Led by a renewed interest in gold, the resource market warmed during the first half of the calendar year.
This was the catalyst needed for many companies sitting on projects awaiting development, or wanting to spin off certain commodities.
But large corporate losses and scandals have gutted investors over consecutive months.
Corrs Chambers Westgarth partner Tim Wong said capital raisings had been drying up at the speculative end of the mining market.
Anecdotal evidence out of London, the world’s largest market, was of floats being pulled in the past few weeks and of brokers becoming less prepared to underwrite projects that would have been no problem a few months earlier.
Locally, Olympia Resources withdrew its ASX listing application and prospectus two weeks back.
The company has heavy mineral sands and garnet prospects it was expecting could be developed to production within 12 months, but nonetheless only attracted a little more than half the number of shareholders it needed after twice extending the offer.
"The difficulty was not the money so much," Olympia managing director Alan Lockett said. "We needed more shareholders."
Mr Lockett said the Olympia was not without options and was likely to make a decision within two months on one or more of these.

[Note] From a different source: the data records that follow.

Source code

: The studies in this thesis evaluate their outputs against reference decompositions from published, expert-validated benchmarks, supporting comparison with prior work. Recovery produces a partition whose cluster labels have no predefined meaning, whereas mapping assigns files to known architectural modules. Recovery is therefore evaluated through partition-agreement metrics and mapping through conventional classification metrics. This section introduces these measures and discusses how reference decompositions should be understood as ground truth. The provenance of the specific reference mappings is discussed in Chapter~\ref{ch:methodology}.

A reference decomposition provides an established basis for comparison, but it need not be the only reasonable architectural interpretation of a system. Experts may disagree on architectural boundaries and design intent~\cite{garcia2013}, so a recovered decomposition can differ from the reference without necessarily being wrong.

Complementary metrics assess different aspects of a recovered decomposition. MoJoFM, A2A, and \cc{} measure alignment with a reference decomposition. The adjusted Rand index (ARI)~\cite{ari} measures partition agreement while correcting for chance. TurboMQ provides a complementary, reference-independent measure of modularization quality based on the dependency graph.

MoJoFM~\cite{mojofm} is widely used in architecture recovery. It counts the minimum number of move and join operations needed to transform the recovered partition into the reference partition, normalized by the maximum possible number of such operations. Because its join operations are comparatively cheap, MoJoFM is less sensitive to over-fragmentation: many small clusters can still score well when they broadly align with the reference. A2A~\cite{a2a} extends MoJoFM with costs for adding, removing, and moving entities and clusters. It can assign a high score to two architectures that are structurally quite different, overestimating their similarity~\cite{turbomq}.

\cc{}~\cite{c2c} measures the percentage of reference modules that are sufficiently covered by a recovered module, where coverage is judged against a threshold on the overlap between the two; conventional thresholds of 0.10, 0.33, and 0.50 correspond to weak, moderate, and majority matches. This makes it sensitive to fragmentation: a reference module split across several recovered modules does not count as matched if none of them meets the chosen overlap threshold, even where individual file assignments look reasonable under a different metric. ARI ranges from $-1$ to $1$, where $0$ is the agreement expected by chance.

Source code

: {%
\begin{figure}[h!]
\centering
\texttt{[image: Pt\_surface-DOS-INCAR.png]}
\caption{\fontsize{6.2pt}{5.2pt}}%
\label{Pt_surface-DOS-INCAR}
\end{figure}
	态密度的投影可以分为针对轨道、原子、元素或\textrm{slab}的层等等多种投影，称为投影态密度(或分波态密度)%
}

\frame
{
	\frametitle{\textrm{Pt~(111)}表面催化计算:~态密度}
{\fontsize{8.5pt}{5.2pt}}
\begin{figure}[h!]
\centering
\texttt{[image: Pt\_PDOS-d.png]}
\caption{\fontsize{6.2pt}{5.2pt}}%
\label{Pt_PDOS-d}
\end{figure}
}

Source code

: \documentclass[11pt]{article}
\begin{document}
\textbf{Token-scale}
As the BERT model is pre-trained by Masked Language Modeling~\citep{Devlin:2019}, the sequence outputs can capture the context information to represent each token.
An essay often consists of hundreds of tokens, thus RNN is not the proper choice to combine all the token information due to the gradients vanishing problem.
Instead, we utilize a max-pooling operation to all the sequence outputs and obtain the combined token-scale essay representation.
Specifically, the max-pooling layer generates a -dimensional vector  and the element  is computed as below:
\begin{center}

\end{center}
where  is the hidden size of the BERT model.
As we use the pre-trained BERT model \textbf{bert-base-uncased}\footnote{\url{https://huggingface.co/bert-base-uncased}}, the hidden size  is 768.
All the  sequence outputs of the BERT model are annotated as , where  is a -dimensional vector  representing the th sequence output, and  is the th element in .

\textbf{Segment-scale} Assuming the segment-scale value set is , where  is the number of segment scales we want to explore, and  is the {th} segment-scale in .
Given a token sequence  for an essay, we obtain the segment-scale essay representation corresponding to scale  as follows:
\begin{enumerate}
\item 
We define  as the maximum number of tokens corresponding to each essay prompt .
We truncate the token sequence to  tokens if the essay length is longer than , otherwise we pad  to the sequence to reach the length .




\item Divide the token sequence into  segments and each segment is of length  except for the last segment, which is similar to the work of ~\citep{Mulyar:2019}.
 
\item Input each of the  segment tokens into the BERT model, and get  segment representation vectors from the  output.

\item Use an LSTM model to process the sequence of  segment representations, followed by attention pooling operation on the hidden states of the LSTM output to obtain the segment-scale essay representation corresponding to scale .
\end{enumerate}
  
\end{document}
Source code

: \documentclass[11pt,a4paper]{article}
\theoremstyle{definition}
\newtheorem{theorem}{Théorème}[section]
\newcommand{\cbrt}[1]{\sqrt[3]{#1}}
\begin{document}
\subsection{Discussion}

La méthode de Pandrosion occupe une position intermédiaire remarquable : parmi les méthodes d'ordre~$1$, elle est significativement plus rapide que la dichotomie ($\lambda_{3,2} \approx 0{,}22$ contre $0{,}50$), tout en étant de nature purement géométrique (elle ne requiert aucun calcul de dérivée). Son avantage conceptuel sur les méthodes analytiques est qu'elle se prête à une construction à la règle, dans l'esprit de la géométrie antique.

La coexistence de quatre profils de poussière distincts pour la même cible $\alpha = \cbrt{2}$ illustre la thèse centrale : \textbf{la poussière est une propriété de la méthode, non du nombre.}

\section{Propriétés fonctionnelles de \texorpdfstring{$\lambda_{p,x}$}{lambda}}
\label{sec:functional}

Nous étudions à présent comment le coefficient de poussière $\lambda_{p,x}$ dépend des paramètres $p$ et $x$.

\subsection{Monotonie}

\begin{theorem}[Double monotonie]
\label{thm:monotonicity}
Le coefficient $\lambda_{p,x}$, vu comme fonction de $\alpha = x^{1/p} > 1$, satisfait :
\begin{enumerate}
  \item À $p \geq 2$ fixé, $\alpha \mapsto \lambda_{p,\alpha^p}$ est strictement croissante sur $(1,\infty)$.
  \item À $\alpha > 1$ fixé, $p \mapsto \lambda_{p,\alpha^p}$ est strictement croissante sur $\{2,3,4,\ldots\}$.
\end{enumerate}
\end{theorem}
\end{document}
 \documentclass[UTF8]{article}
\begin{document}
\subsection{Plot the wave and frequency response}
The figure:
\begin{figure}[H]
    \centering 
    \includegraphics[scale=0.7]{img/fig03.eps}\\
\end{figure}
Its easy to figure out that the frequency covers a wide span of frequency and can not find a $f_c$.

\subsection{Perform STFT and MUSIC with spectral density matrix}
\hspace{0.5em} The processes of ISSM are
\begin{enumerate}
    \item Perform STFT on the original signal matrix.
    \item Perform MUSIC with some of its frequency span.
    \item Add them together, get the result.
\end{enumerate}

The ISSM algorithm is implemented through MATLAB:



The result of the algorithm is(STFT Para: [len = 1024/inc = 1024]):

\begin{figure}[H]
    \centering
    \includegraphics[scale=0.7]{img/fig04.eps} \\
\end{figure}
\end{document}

With both its garnet project in the Northern Territory and its mineral sands holdings, Olympia had been approached by large organisations keen to form joint ventures and others with healthy cash reserves and looking for projects offering back-door listings.
In recent weeks, other proposed listings by WA explorers, including Universal Resources, Vulcan Resources, Blina Diamonds and Metals Quest Australia Limited, have extended their offers, while Central Queensland Resources decided to put up another IPO prospectus under a new company name.